In June, Rosemary and her mother arrive at the French Riviera, to stay at Gausse's Hotel near Cannes. In the past it was a winter retreat for English and Russian guests, but by 1925, summer guests began to arrive, especially the Americans. Rosemary, a successful seventeen-year-old American actress, is not sure she is going to like the place. In truth, she is anxious to return to Hollywood, where her film career is certainly going to take off after her marvelous success in her recent film "Daddy's Girl."

Rosemary, beautiful, blonde, and bright-eyed, goes down to the beach to check out the social scene. While swimming, she meets the McKiscos (a budding writer and his wife) and a few of their odd friends; Rosemary is not impressed. She also meets the Norths and Dick Diver and his wife Nicole, with their two small children. Rosemary falls in love with Dick at first sight. When she tells her mother, who is also her best friend, about going to the beach and meeting Dick, she seems to approve; her mother is eager for Rosemary to go off more on her own in order to help her grow up. As her daughter’s manager, she is confident that she has taught Rosemary to put her career above all; but she also feels her daughter should have some adventure in life.

It is really the Divers who are responsible for starting the "summer season" in Tarmes. They are known as trendsetters and are much in demand, having friends everywhere. Very wealthy and exclusive, they have a villa up the hill from the beach. Nicole is a pretty and distant woman, while Dick is handsome, clever, and extremely nice. They seem devoted to each other. One of their friends, Tommy Barban, is a staunch defender of the Divers, refusing to let anyone say anything against them. To the young, naive Rosemary, the Divers and their friends seems wickedly witty and absolutely fashionable.


When Rosemary goes to meet a director working on a film nearby, she proves that she knows just what to do to make herself interesting and professionally attractive to him. He is delighted to see her again at a dinner at the Divers. Dick, hoping that the party will be wild and crazy, has invited a variety of Americans from two social strata. Although Nicole is disgusted about the plan, she goes along and tries to ignore the barbs that are traded amongst the guests. During the dinner, outside on the Divers' verandah, Rosemary feels like she has fallen in with the very best people, especially Dick. She finds him to be charming and faultless, entertaining the guests. She also judges Nicole to be one of the most beautiful women she has ever seen.
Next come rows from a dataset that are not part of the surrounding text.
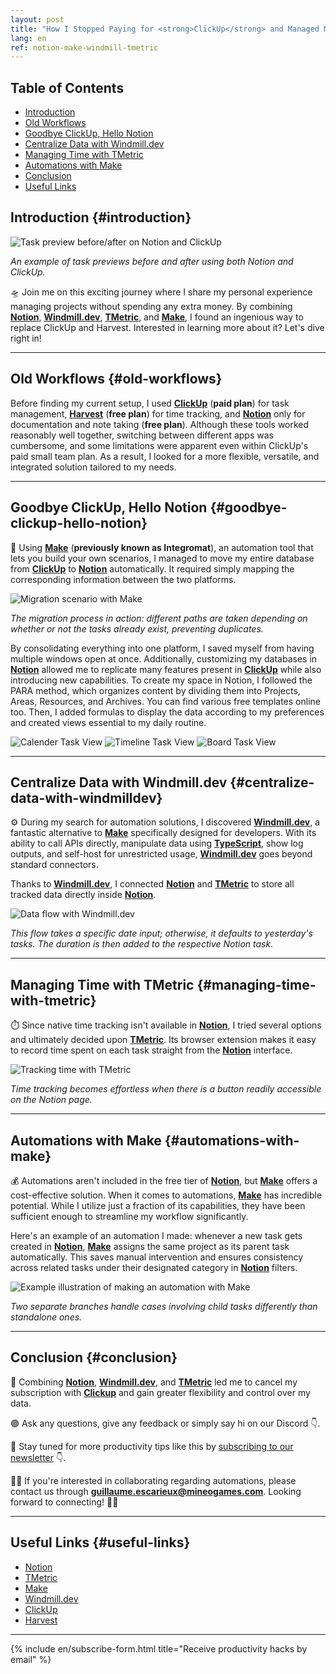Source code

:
 ```yaml
---
layout: post
title: "How I Stopped Paying for <strong>ClickUp</strong> and Managed My Projects in <strong>Notion</strong>—For Free 😊"
lang: en
ref: notion-make-windmill-tmetric
---
```

<!-- table-of-contests -->

## Table of Contents

* [Introduction](#introduction)
* [Old Workflows](#old-workflows)
* [Goodbye ClickUp, Hello Notion](#goodbye-clickup-hello-notion)
* [Centralize Data with Windmill.dev](#centralize-data-with-windmilldev)
* [Managing Time with TMetric](#managing-time-with-tmetric)
* [Automations with Make](#automations-with-make)
* [Conclusion](#conclusion)
* [Useful Links](#useful-links)

<!-- table-of-contests -->

## Introduction {#introduction}

<img src="https://i.imgur.com/4BYy8DL.png" alt="Task preview before/after on Notion and ClickUp"  class="medium"/>

_An example of task previews before and after using both Notion and ClickUp._

🛸 Join me on this exciting journey where I share my personal experience managing projects without spending any extra money. By combining **[Notion](https://affiliate.notion.so/ooivbv8j8mmc)**, **[Windmill.dev](https://windmill.dev)**, **[TMetric](https://tmetric.com)**, and **[Make](https://www.make.com/en/register?pc=mineogames)**, I found an ingenious way to replace ClickUp and Harvest. Interested in learning more about it? Let's dive right in!

---

## Old Workflows {#old-workflows}

Before finding my current setup, I used **[ClickUp](http://clickup.com/teams/project-management)** (**paid plan**) for task management, **[Harvest](http://try.hrv.st/3-126651)** (**free plan**) for time tracking, and **[Notion](https://affiliate.notion.so/ooivbv8j8mmc)** only for documentation and note taking (**free plan**). Although these tools worked reasonably well together, switching between different apps was cumbersome, and some limitations were apparent even within ClickUp's paid small team plan. As a result, I looked for a more flexible, versatile, and integrated solution tailored to my needs.

---

## Goodbye ClickUp, Hello Notion {#goodbye-clickup-hello-notion}

👋 Using **[Make](https://www.make.com/en/register?pc=mineogames)** (**previously known as Integromat**), an automation tool that lets you build your own scenarios, I managed to move my entire database from **[ClickUp](http://clickup.com/teams/project-management)** to **[Notion](https://affiliate.notion.so/ooivbv8j8mmc)** automatically. It required simply mapping the corresponding information between the two platforms.

<img src="https://i.imgur.com/1zLgd1J.gif" alt="Migration scenario with Make"  class="large"/>

_The migration process in action: different paths are taken depending on whether or not the tasks already exist, preventing duplicates._

By consolidating everything into one platform, I saved myself from having multiple windows open at once. Additionally, customizing my databases in **[Notion](https://affiliate.notion.so/ooivbv8j8mmc)** allowed me to replicate many features present in **[ClickUp](http://clickup.com/teams/project-management)** while also introducing new capabilities. To create my space in Notion, I followed the PARA method, which organizes content by dividing them into Projects, Areas, Resources, and Archives. You can find various free templates online too. Then, I added formulas to display the data according to my preferences and created views essential to my daily routine.

<img src="https://i.imgur.com/MuBPJsX.png" alt="Calender Task View"  class="medium"/>

<img src="https://i.imgur.com/iuvPOTc.png" alt="Timeline Task View"  class="medium"/>

<img src="https://i.imgur.com/6NdZy1P.png" alt="Board Task View"  class="medium"/>

---

## Centralize Data with Windmill.dev {#centralize-data-with-windmilldev}

⚙️ During my search for automation solutions, I discovered **[Windmill.dev](https://windmill.dev)**, a fantastic alternative to **[Make](https://www.make.com/en/register?pc=mineogames)** specifically designed for developers. With its ability to call APIs directly, manipulate data using **[TypeScript](https://www.typescriptlang.org/)**, show log outputs, and self-host for unrestricted usage, **[Windmill.dev](https://windmill.dev)** goes beyond standard connectors.

Thanks to **[Windmill.dev](https://windmill.dev)**, I connected **[Notion](https://affiliate.notion.so/ooivbv8j8mmc)** and **[TMetric](https://tmetric.com)** to store all tracked data directly inside **[Notion](https://affiliate.notion.so/ooivbv8j8mmc)**.

<img src="https://i.imgur.com/s0YTioq.png" alt="Data flow with Windmill.dev"  class="small"/>

_This flow takes a specific date input; otherwise, it defaults to yesterday's tasks. The duration is then added to the respective Notion task._

---

## Managing Time with TMetric {#managing-time-with-tmetric}

⏱️ Since native time tracking isn't available in **[Notion](https://affiliate.notion.so/ooivbv8j8mmc)**, I tried several options and ultimately decided upon **[TMetric](https://tmetric.com)**. Its browser extension makes it easy to record time spent on each task straight from the **[Notion](https://affiliate.notion.so/ooivbv8j8mmc)** interface.

<img src="https://i.imgur.com/1T31Buq.png" alt="Tracking time with TMetric"  class="medium"/>

_Time tracking becomes effortless when there is a button readily accessible on the Notion page._

---

## Automations with Make {#automations-with-make}

💰 Automations aren't included in the free tier of **[Notion](https://affiliate.notion.so/ooivbv8j8mmc)**, but **[Make](https://www.make.com/en/register?pc=mineogames)** offers a cost-effective solution. When it comes to automations, **[Make](https://www.make.com/en/register?pc=mineogames)** has incredible potential. While I utilize just a fraction of its capabilities, they have been sufficient enough to streamline my workflow significantly.

Here's an example of an automation I made: whenever a new task gets created in **[Notion](https://affiliate.notion.so/ooivbv8j8mmc)**, **[Make](https://www.make.com/en/register?pc=mineogames)** assigns the same project as its parent task automatically. This saves manual intervention and ensures consistency across related tasks under their designated category in **[Notion](https://affiliate.notion.so/ooivbv8j8mmc)** filters.

<img src="https://i.imgur.com/WNBXMnc.png" alt="Example illustration of making an automation with Make"  class="medium"/>

_Two separate branches handle cases involving child tasks differently than standalone ones._

---

## Conclusion {#conclusion}

🌟 Combining **[Notion](https://affiliate.notion.so/ooivbv8j8mmc)**, **[Windmill.dev](https://windmill.dev)**, and **[TMetric](https://tmetric.com)** led me to cancel my subscription with **[Clickup](http://clickup.com/teams/project-management)** and gain greater flexibility and control over my data.

🟣 Ask any questions, give any feedback or simply say hi on our Discord 👇.

📧 Stay tuned for more productivity tips like this by [subscribing to our newsletter](https://mailchi.mp/8e056808ead5/mineo-games-newsletter) 👇.

🤝✨ If you're interested in collaborating regarding automations, please contact us through **[guillaume.escarieux@mineogames.com](mailto:guillaume.escarieux@mineogames.com)**. Looking forward to connecting! 🤝✨

---

## Useful Links {#useful-links}

* <a href="https://affiliate.notion.so/ooivbv8j8mmc">Notion</a>
* <a href="https://tmetric.com">TMetric</a>
* <a href="https://www.make.com/en/register?pc=mineogames">Make</a>
* <a href="https://windmill.dev">Windmill.dev</a>
* <a href="http://clickup.com/teams/project-management">ClickUp</a>
* <a href="http://try.hrv.st/3-126651" class="external">Harvest</a>

---

{% include en/subscribe-form.html title="Receive productivity hacks by email" %}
The party does not really turn out wild and crazy even though Mrs. McKisco discovers a mysterious scene upstairs in the bathroom between the Divers. Additionally, Tommy Barban and Mr. McKisco nearly get in a fight over political views, for McKisco is hopelessly American -- opinionated, simplistic, and uninformed, bordering on being stupid. Before everyone leaves, it is decided by Dick and Rosemary's mother that the young actress will accompany the Divers and Norths to Paris for a few weeks. Rosemary is eager to go, especially with Dick.

Back at the hotel, Rosemary cannot sleep, imagining the inevitable kiss from Dick that will surely come in Paris. Finally at three a.m., she wanders outside and finds Luis Campion, a friend of the McKiscos; he is sitting on a bench, crying in the moonlight; he tells Rosemary there is going to be a duel. Abe North joins them and explains what has happened. In the car on the return from the Divers' party, Violet McKisco tries to tell about the scene between Dick and Nicole that she witnessed upstairs, but Tommy Barban refused to let her speak. Mr. McKisco took offense at Tommy's manner towards his wife. When he complained to Tommy, he was challenged to a duel to be fought at sunrise. All agree that the Divers must not find out.

Abe and Rosemary go up to McKisco's room. They find him drunk and chain-smoking. He admits he is a coward, who only wants to write books; he does not want to fight the duel. Rosemary suggests he does not have to go through with it, but he says he does or his wife will think badly of him. Abe has Tommy's dueling pistols and tells McKisco that they should duel at forty paces, the longest distance allowable; perhaps at that distance, both men will miss.